(EXERCISE OBJECTIVE):
Each entry must be restated exactly as it appears.

Source texts of formatted documents:
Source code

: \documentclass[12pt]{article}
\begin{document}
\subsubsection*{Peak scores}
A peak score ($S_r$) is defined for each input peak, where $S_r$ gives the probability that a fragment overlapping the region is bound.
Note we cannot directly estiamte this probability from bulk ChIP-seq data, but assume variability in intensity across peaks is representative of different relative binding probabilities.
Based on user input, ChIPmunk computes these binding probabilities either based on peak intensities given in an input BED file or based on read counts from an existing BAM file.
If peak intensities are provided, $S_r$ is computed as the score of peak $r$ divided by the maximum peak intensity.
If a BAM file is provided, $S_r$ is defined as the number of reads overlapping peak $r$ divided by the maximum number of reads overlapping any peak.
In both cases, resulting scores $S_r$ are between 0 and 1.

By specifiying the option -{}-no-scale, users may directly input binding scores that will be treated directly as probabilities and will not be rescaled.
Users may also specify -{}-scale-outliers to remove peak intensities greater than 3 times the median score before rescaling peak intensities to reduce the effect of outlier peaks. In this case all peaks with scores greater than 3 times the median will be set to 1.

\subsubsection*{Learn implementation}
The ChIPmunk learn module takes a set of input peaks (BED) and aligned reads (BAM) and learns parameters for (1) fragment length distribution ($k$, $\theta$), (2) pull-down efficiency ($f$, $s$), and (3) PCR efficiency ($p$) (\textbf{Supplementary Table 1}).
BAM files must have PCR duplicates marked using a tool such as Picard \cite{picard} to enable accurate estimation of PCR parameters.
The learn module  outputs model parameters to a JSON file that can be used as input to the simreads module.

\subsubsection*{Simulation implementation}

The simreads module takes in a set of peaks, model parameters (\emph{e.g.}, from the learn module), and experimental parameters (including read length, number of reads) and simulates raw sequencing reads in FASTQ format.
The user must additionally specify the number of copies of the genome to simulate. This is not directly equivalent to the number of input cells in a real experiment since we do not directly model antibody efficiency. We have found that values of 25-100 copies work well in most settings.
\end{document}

(SOLUTION TO THIS TASK):
Source code

: \documentclass[12pt]{article}
\begin{document}
\subsubsection*{Peak scores}
A peak score ($S_r$) is defined for each input peak, where $S_r$ gives the probability that a fragment overlapping the region is bound.
Note we cannot directly estiamte this probability from bulk ChIP-seq data, but assume variability in intensity across peaks is representative of different relative binding probabilities.
Based on user input, ChIPmunk computes these binding probabilities either based on peak intensities given in an input BED file or based on read counts from an existing BAM file.
If peak intensities are provided, $S_r$ is computed as the score of peak $r$ divided by the maximum peak intensity.
If a BAM file is provided, $S_r$ is defined as the number of reads overlapping peak $r$ divided by the maximum number of reads overlapping any peak.
In both cases, resulting scores $S_r$ are between 0 and 1.

By specifiying the option -{}-no-scale, users may directly input binding scores that will be treated directly as probabilities and will not be rescaled.
Users may also specify -{}-scale-outliers to remove peak intensities greater than 3 times the median score before rescaling peak intensities to reduce the effect of outlier peaks. In this case all peaks with scores greater than 3 times the median will be set to 1.

\subsubsection*{Learn implementation}
The ChIPmunk learn module takes a set of input peaks (BED) and aligned reads (BAM) and learns parameters for (1) fragment length distribution ($k$, $\theta$), (2) pull-down efficiency ($f$, $s$), and (3) PCR efficiency ($p$) (\textbf{Supplementary Table 1}).
BAM files must have PCR duplicates marked using a tool such as Picard \cite{picard} to enable accurate estimation of PCR parameters.
The learn module  outputs model parameters to a JSON file that can be used as input to the simreads module.

\subsubsection*{Simulation implementation}

The simreads module takes in a set of peaks, model parameters (\emph{e.g.}, from the learn module), and experimental parameters (including read length, number of reads) and simulates raw sequencing reads in FASTQ format.
The user must additionally specify the number of copies of the genome to simulate. This is not directly equivalent to the number of input cells in a real experiment since we do not directly model antibody efficiency. We have found that values of 25-100 copies work well in most settings.
\end{document}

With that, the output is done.